Freddie Miles is an extreme version of Herbert Greenleaf. Freddie has money, but an even greater abundance of arrogance. He first appears as "a young man with red hair and a loud sports shirt," identifiable as "an American." The question then arises if it is his loud sports shirt that signifies his nationality, for the two are instantly connected. As "The American," Freddie is detestable to Tom, for "Tom thought he was hideous" and "hated red hair, especially this kind of carrot-red hair with white skin and freckles." Tom's portrait (mediated by the narrator) is one of hideous characteristics. Freddie represents all that stands in the way of Tom's acceptance into this new society, literally. Freddie first criticizes and then admonishes Tom, first for Tom's intrusion, then for Tom's deception. When Freddie threatens Tom's plan, as the first (and truly only) one to realize the extent of Tom's facade, Tom murders him. Freddie, too, then, is a catalyst; Tom can no longer live as Dickie once Freddie's murder is discovered, for Dickie is then named "murderer." Tom must then become "Tom Ripley" again, but with revisions.
Cloe Dobelle and Bob Delancey, as part of Tom's New York world and "old" identity, are foils to all that the Greenleafs represent. They live in poverty, and appear to "leech" off of each other—Bob wishes Tom well and goodbye at Tom's own expense, and inconvenience, as his "friends" crowd the ship's cabin. Cloe seems to "know" Tom, but only in a limited sense; their relationship is as ill-defined as Marge and Dickie's, Dickie and Tom's, and the others, indicating that alienation is symptomatic of the times—not a specific class or gendered divide.
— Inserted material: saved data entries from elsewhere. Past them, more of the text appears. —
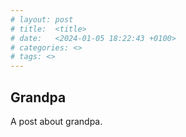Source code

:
 ```yaml
---
# layout: post
# title:  <title>
# date:   <2024-01-05 18:22:43 +0100>
# categories: <>
# tags: <>
---
```


## Grandpa

A post about grandpa.
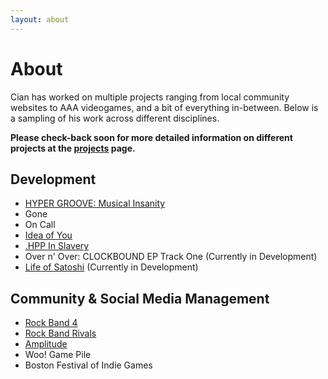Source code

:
 ```yaml
---
layout: about
---
```

# About

Cian has worked on multiple projects ranging from local community websites to AAA videogames, and a bit of everything in-between. Below is a sampling of his work across different disciplines.

**Please check-back soon for more detailed information on different projects at the [projects](http://cianrice.co/projects.html) page.**

## Development
 + [HYPER GROOVE: Musical Insanity](https://thecianrice.itch.io/hyper-groove)
 + Gone
 + On Call
 + [Idea of You](https://thecianrice.itch.io/the-idea-of-you)
 + [.HPP In Slavery](https://thecianrice.itch.io/hppinslavery)
 + Over n' Over: CLOCKBOUND EP Track One (Currently in Development)
 + [Life of Satoshi](https://thecianrice.itch.io/lifeofsatoshi) (Currently in Development)

## Community & Social Media Management
 + [Rock Band 4](https://rockband4.com)
 + [Rock Band Rivals](https://rockband4.com)
 + [Amplitude](http://amplitude-game.com/)
 + Woo! Game Pile
 + Boston Festival of Indie Games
We know Cloe only as "a tall, slim dark-haired girl who could have been anything from twenty-three to thirty, Tom didn't know, who lived with her parents in Gracie Square and painted in a small way—a very small way, in fact . . ." While Cloe's role is small, one of her comments is telling of the ways in which the role of women is complicated in the novel: "Men! You have all the luck. Nothing like that could ever happen to a girl. Men're so free!" It is precisely this freedom that Tom and Cloe desire—the ability to recreate a new identity—and its seeming impossibility, as Cloe proclaims, "You're the only person I know who ever went to Europe for a reason."